The post, scrubbed from the web but available on Google’s cache here, refers to “the bleating Jews who actually believe they are God’s people are still combing the world looking for war-crime culprits”.
“Of course the “holocaust” happened but it was one of the many episodes of war and far from the worst in terms of human life. But Jews believe they are God’s people … so they are more important,” the blog post ran.
“The vanity-driven, thieving Jews did not have a country so they stole someone else’s with the West’s (and the East’s) blessing … and we wonder why we are hated … Sure, the Jews are more industrious and inventive than the lazy Arabs. The Arabs have used receipts from the West’s addiction to oil to build crass monuments to themselves.
“An oil drunk Arab’s benchmark of success is to have a hundred more Rolls Royces than his cousin. The Jews have built a highly sophisticated nation from worthless rocky ground … without the aid of oil reserves, but so what? It’s not their land to succeed with.”
So-called “Asians” also come in for a spray on the blog. “Asians actually believe that because they don’t have hairy bodies and we do, we are closer to the apes. They don’t say that to us but they say that among themselves.”
Imagine this sort of whispering campaign from them, against Howard or Abbott?
And “league tables for war crimes”? Grate idea.
As for “hairy Caucasians” does he mean like those epithets about “monkeys”?
And that would be the same reporter, Ean Higgins who was so disgusting in New Zealand during the Pike River Coal Mine a couple of years ago….. time to pull his head in, OZ?
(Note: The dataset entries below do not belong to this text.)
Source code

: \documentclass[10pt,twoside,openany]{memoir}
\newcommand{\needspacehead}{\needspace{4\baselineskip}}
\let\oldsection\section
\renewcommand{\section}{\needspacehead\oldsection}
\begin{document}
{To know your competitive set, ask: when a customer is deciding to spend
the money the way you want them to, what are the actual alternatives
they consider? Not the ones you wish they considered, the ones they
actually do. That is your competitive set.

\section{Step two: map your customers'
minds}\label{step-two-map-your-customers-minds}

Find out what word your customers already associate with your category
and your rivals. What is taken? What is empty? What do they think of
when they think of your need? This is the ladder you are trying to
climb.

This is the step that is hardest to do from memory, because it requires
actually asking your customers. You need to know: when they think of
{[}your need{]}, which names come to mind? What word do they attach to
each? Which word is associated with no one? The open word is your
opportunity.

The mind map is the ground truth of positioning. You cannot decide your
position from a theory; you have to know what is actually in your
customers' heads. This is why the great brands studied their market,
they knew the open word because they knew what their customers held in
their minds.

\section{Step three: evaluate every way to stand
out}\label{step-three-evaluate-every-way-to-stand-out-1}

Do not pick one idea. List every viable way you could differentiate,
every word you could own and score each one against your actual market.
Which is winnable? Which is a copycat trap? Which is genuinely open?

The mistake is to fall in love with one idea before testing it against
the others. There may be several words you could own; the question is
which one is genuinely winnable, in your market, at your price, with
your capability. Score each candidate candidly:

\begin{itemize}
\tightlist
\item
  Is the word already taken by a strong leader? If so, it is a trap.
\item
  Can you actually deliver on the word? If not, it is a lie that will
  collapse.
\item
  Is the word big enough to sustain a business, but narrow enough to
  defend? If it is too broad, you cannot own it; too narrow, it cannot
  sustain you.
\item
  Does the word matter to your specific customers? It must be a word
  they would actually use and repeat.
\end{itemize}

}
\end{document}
“Senior Cabinet Ministers have rounded on Australian journalists covering the Pike River coal mine crisis, labelling their questions “disgraceful” and branding one a “tosspot”.
Police Minister Judith Collins this afternoon added to the scorn already heaped upon Ean Higgins, from The Australian, for some questions he asked at a media conference this morning.
“Frankly, those journalists need to sit down and think about what they’re actually doing. What they are doing is they are cheapening the work of other journalists working in Greymouth and they are absolutely not respecting the terrible time the people of Greymouth are going through,” Collins said.
Energy Minister Gerry Brownlee earlier blasted Higgins as “boorish” for asking why a “local country cop” was leading the rescue operation. Collins said the question was “disgraceful”.”
http://www.stuff.co.nz/national/pike-river-mine-disaster/4380385/Boorish-Australian-journalist-infuriates
Julia Gillard, Slater & Gordon are bound by client confidentiality from speaking about work as lawyers and some sections of the media must know this yet they continue to demand, against the concept of natural justice that someone (including the PM) must answer allegations once made.
If they had proof of anything they should just deliver it rather than their ridiculous insinuations.
The Australian has reduced itself to the levels of The Truth and Kim Williams on one hand demands propriety and honesty from the general public re- illegal downloads but fosters an atmosphere of behaviour where the rules are malleable when it suits.
The highly dubious sources should have rung alarm bells for News Ltd. I hope Nick Styant-Browne potential clients in the US, if he still operates as a lawyer, are aware confidentiality is not guaranteed.
I’m underwhelmed that Crikey chose to re-publish the dreck on Pickering’s website. The fact of the piece’s removal from the website could have been reported in general terms without quotes, thereby giving it additional oxygen.